O trabalho transformou e foi transformador. As artistas aqui presentes são testemunhas de nosso tempo. Um tempo marcado pela normatização, pela medicalização, pelo esmaecimento dos limites entre interioridade e exterioridade, pelo desinvestimento e esvaziamento das trocas humanas, quando os artistas seguem absolutamente necessários. Precisos justamente para nos lembrar da causalidade psíquica, do inconsciente, do mal-estar, da angústia, do indizível, da falta de representação, do que escapa ao puro sentido.

E este trabalho especificamente foi uma produção baseada em trocas. A multiplicidade fragmentada desta exposição foi resultado não de um trabalho orgânico de criação espontânea, mas da coragem da curadora Nicole Lima de propor um projeto de criação ao mesmo tempo coletivo e individual. As memórias se transformaram em mulheres, a partir da emergência do tema ao longo do processo. Cada uma em seu tempo, cada uma com sua história, cada uma com sua construção a partir do material semelhante ao onírico e inconsciente, estruturaram o produto deste mergulho de modo pessoal e estilizado.

A imagem, através de fotografias, apareceu como material privilegiado, mas houve espaço também para escritos, cartas, objetos que emergiram da busca em torno do que é o corpo feminino, o ser mãe, o ser filha, o ser mulher. E, se a imagem aparece como resultado mais presente, a escultura é uma metáfora privilegiada da criação, é a extração de um objeto do significante. Inclusive da ausência dele.

O feminino rapidamente apareceu ao longo do projeto como material que se tornou um fio condutor de todo o trabalho. Pode-se aqui ouvir, ver e sentir o inconsciente, através da elaboração da própria experiência vivida das artistas. Aqui estão representados não os sentidos dados a posteriori, mas o processo no lugar psíquico da construção de subjetividades femininas. Diria Freud, o material do qual são feitos os sonhos.

Cláudia Serathiuk é graduada em Psicologia pela UFPR. Formada em Psicanálise na França, no Espace Analythique de Paris, fez residência clínica com crianças na École Experimentale de Bonneuil. No Brasil, estudou na Associação Psicanalítica de Curitiba e fez cursos livres na USP. Atende em consultório e faz parte da Associação Psicanalítica de Curitiba, ministrando Seminários Clínicos e Introdutórios.

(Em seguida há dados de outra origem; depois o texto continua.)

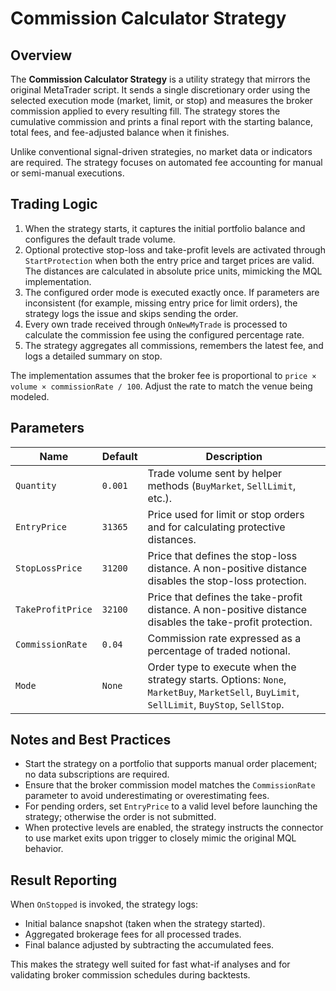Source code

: # Commission Calculator Strategy

## Overview
The **Commission Calculator Strategy** is a utility strategy that mirrors the original MetaTrader script. It sends a single discretionary order using the selected execution mode (market, limit, or stop) and measures the broker commission applied to every resulting fill. The strategy stores the cumulative commission and prints a final report with the starting balance, total fees, and fee-adjusted balance when it finishes.

Unlike conventional signal-driven strategies, no market data or indicators are required. The strategy focuses on automated fee accounting for manual or semi-manual executions.

## Trading Logic
1. When the strategy starts, it captures the initial portfolio balance and configures the default trade volume.
2. Optional protective stop-loss and take-profit levels are activated through `StartProtection` when both the entry price and target prices are valid. The distances are calculated in absolute price units, mimicking the MQL implementation.
3. The configured order mode is executed exactly once. If parameters are inconsistent (for example, missing entry price for limit orders), the strategy logs the issue and skips sending the order.
4. Every own trade received through `OnNewMyTrade` is processed to calculate the commission fee using the configured percentage rate.
5. The strategy aggregates all commissions, remembers the latest fee, and logs a detailed summary on stop.

The implementation assumes that the broker fee is proportional to `price × volume × commissionRate / 100`. Adjust the rate to match the venue being modeled.

## Parameters
| Name | Default | Description |
| --- | --- | --- |
| `Quantity` | `0.001` | Trade volume sent by helper methods (`BuyMarket`, `SellLimit`, etc.). |
| `EntryPrice` | `31365` | Price used for limit or stop orders and for calculating protective distances. |
| `StopLossPrice` | `31200` | Price that defines the stop-loss distance. A non-positive distance disables the stop-loss protection. |
| `TakeProfitPrice` | `32100` | Price that defines the take-profit distance. A non-positive distance disables the take-profit protection. |
| `CommissionRate` | `0.04` | Commission rate expressed as a percentage of traded notional. |
| `Mode` | `None` | Order type to execute when the strategy starts. Options: `None`, `MarketBuy`, `MarketSell`, `BuyLimit`, `SellLimit`, `BuyStop`, `SellStop`. |

## Notes and Best Practices
- Start the strategy on a portfolio that supports manual order placement; no data subscriptions are required.
- Ensure that the broker commission model matches the `CommissionRate` parameter to avoid underestimating or overestimating fees.
- For pending orders, set `EntryPrice` to a valid level before launching the strategy; otherwise the order is not submitted.
- When protective levels are enabled, the strategy instructs the connector to use market exits upon trigger to closely mimic the original MQL behavior.

## Result Reporting
When `OnStopped` is invoked, the strategy logs:
- Initial balance snapshot (taken when the strategy started).
- Aggregated brokerage fees for all processed trades.
- Final balance adjusted by subtracting the accumulated fees.

This makes the strategy well suited for fast what-if analyses and for validating broker commission schedules during backtests.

www.claudiaserathiuk.com.br

Email: cgserathiuk@gmail.com

Milena Costa de Souza

Uma breve reflexão sobre a arte das mulheres latino-americanas

Falar da produção visual de artistas mulheres latino-americanas esbarra, frequentemente, no acesso a arquivos e informações sobre seus trabalhos. Essa dificuldade ganha contornos complexos quando pensada em relação aos passados recentes de ditadura militar, a presença constante de governos autoritários e o cerceamento de discussões públicas sobre gênero e sexualidade. Por isso, pensar a arte de mulheres latino-americanas envolve o resgate histórico de muitas delas, bem como análises que levem em conta os contextos socioculturais em que suas produções visuais estão engendradas. Dos anos 1970 aos dias atuais, relações podem ser traçadas entre as produções de artistas de diferentes gerações que trouxeram para o debate público questões sobre seus corpos, as relações sobre o masculino e o feminino na cultura, e as possibilidades de resistir. 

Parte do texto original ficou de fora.